Voting on Sunday was disrupted in 67 out of 375 constituencies, mainly in Bangkok and southern Thailand. That night, after protesters stopped ballot papers from reaching some Bangkok districts, protest leader Suthep Thaugsuban claimed victory amid the low turnout of 26 per cent in the capital.

But analysts said it was too early to conclude why turnout dropped even in districts where polling was smooth and untouched by violence.
Dr David Streckfuss, a Khon Kaen-based academic, told The Straits Times: "For those who were concerned about the future of democracy in Thailand, there was a certain victory about getting the election off at all."

Up until five days before the polls, it was not clear if they would be delayed. On the eve of the election, a fierce gunfight between pro- and anti-government groups wounded at least six people on the outskirts of Bangkok.
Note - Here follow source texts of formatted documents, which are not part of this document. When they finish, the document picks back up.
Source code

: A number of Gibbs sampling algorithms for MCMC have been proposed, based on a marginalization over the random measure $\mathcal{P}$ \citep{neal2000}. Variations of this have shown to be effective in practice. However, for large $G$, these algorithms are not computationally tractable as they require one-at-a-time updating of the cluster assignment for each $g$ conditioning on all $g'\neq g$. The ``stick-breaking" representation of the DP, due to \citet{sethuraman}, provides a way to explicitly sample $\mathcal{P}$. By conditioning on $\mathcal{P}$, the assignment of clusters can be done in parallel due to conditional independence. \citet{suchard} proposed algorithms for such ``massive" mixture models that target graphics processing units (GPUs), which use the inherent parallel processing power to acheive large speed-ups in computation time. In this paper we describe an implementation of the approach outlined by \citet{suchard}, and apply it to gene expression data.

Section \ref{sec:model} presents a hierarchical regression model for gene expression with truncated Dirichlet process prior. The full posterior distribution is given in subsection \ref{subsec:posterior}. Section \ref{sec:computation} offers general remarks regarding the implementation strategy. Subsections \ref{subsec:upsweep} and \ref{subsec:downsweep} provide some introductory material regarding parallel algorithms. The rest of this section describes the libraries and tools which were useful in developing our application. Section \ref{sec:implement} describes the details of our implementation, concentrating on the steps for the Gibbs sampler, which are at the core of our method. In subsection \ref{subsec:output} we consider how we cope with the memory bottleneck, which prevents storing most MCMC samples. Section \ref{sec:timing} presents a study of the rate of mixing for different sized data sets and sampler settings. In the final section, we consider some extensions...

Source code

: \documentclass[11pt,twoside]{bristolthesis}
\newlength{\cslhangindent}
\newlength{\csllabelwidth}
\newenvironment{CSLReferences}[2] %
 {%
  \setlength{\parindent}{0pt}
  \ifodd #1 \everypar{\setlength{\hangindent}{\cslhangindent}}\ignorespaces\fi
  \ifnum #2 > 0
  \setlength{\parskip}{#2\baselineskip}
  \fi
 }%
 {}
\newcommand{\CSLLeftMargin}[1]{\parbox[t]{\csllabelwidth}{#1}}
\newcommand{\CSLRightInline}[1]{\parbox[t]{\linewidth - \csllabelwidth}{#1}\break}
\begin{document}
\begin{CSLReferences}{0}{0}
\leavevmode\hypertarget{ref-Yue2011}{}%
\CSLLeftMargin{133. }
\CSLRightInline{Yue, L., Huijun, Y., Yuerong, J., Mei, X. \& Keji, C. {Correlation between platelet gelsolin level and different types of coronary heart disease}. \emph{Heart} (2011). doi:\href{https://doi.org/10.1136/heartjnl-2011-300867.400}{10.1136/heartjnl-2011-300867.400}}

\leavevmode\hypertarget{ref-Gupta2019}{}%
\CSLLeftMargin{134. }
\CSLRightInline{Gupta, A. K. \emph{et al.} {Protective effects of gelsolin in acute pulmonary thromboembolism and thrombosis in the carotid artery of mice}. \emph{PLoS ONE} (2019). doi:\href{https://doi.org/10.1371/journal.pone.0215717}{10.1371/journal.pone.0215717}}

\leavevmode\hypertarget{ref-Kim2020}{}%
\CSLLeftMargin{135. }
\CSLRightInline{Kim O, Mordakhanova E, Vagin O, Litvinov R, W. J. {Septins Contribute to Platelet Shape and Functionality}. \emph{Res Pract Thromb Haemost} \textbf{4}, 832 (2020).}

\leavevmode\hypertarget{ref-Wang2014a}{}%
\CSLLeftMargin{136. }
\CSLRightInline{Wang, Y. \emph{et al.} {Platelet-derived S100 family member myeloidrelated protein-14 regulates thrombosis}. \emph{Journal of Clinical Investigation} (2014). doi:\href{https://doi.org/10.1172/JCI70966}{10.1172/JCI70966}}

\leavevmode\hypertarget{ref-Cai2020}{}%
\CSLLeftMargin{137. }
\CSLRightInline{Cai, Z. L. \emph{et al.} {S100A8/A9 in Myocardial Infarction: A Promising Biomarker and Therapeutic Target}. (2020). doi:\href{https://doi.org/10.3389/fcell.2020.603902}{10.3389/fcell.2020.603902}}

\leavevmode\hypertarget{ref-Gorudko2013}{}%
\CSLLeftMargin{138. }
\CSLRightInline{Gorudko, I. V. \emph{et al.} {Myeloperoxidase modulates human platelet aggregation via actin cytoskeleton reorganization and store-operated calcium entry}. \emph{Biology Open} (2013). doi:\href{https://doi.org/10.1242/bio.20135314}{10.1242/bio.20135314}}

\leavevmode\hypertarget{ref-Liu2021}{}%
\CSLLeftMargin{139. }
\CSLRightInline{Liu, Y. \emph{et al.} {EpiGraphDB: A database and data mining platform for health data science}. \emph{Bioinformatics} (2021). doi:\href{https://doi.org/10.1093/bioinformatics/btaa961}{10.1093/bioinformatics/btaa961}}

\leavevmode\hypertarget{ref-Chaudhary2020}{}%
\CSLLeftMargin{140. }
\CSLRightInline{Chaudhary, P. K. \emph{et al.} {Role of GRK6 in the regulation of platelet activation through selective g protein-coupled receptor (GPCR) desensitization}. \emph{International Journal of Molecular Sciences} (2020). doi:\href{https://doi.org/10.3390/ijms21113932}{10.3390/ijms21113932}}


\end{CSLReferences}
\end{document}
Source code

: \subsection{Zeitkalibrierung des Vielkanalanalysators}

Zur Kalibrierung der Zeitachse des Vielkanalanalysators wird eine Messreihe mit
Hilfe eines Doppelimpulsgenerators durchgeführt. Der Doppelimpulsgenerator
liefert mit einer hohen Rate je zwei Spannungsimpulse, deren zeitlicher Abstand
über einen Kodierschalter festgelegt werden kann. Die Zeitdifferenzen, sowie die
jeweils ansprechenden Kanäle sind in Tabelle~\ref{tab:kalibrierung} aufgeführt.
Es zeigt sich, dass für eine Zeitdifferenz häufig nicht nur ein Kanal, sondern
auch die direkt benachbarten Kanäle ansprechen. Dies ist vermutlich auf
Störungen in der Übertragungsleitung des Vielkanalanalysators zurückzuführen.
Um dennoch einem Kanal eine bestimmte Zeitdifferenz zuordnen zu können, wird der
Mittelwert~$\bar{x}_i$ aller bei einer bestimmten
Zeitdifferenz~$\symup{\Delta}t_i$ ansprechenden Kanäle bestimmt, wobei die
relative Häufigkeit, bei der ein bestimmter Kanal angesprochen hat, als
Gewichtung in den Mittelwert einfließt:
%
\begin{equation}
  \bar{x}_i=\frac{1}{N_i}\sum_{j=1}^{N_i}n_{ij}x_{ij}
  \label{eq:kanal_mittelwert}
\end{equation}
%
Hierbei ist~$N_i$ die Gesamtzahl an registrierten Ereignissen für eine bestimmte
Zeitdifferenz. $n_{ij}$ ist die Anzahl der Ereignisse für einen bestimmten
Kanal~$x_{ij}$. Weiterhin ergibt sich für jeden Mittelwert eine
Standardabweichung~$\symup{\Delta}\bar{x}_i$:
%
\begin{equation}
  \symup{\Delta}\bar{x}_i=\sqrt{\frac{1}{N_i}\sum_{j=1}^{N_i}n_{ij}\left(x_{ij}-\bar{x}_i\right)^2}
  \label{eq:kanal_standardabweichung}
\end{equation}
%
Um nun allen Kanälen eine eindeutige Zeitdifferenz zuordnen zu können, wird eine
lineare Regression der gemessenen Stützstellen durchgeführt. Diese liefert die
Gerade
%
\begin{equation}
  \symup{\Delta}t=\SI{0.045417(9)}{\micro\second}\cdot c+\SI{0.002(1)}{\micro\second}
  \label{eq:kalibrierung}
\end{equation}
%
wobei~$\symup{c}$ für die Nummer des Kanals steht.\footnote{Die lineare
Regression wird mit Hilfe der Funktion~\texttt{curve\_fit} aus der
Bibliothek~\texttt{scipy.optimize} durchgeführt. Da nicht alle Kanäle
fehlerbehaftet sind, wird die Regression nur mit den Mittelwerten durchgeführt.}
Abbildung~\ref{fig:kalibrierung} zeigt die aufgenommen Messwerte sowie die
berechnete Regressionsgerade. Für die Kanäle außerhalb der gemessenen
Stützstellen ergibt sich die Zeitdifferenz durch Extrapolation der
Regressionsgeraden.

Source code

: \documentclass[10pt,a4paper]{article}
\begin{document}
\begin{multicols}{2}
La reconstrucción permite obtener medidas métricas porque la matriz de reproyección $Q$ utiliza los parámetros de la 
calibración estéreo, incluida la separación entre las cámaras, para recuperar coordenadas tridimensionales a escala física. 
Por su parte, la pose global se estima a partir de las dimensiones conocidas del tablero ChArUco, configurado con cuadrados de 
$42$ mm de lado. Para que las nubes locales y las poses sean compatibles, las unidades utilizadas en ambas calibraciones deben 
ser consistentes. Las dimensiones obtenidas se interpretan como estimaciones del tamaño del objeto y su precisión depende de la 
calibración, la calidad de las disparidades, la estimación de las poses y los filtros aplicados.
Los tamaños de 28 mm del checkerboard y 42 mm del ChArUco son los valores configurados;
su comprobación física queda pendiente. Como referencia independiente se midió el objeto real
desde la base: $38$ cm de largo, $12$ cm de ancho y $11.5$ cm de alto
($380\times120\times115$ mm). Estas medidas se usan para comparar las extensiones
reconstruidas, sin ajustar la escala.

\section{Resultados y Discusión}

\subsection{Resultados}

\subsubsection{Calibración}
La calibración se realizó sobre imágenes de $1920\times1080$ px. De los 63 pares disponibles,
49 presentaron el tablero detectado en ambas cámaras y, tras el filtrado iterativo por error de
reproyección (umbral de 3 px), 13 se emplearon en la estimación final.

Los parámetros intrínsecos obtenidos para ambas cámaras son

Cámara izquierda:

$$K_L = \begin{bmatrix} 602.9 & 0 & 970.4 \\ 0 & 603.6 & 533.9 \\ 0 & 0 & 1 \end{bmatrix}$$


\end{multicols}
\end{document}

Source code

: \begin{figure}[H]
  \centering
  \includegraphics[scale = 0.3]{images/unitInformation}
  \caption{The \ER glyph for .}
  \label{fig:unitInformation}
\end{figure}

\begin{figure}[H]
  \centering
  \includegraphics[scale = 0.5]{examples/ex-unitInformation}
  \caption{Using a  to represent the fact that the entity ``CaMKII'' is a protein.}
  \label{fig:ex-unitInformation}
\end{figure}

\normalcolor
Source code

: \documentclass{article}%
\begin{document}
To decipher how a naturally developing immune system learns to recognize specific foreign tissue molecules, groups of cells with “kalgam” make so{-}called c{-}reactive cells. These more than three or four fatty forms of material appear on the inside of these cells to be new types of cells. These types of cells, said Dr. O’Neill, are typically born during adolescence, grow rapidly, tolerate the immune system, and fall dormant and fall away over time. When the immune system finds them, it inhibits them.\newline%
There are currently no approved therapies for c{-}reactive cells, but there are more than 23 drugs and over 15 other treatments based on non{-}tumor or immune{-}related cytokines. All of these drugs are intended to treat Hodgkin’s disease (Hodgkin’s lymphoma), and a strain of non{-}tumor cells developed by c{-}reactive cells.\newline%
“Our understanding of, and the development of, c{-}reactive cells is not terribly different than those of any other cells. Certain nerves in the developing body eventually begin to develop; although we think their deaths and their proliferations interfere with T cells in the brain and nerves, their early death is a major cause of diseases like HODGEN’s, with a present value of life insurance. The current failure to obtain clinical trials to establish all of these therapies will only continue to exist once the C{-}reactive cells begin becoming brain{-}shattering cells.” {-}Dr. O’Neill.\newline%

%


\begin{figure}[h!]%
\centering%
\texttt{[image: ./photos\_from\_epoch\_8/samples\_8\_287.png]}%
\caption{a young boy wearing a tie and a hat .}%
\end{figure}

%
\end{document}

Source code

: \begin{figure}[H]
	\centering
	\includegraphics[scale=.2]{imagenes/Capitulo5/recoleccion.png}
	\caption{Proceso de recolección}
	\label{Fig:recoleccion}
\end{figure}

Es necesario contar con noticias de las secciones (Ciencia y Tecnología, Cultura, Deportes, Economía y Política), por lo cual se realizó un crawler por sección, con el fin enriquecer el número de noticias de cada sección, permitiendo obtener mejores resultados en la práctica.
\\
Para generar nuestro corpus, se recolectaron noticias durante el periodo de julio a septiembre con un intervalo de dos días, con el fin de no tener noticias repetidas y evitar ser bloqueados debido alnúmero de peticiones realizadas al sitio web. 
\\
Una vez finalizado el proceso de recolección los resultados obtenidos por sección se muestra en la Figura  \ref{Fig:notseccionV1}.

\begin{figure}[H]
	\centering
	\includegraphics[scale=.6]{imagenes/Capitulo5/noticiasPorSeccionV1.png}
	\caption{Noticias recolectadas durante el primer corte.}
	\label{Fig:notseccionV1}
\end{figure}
Earlier, protester blockades in southern Thailand had prevented candidates from registering for 28 constituencies, so the 500-member House of Representatives will not have enough legislators to open a new session.

More importantly, Yingluck and Puea Thai politicians are facing impeachment probes that could displace them in the coming weeks, while the well-funded protesters are increasingly emboldened by the military's reluctance to take sides.

Chiang Mai-based political scientist Tanet Charoenmuang said: "People are realistic. They know that the protesters have hidden supporters, and that even if they give a clear mandate, it might not be counted."

Yesterday, even as Puea Thai politicians were quick to claim victory in Sunday's polls, the Democrat Party, which boycotted the election, vowed to launch a court case to annul the results. According to Puea Thai candidate Smarn Lertwongrath, the party has won at least 355 seats, bettering its 2011 performance of 265 seats.

Yesterday, protesters continued defying an emergency decree by massing around Yingluck's temporary office on the city's outskirts. Protester blockades have prevented her from using her original office for weeks.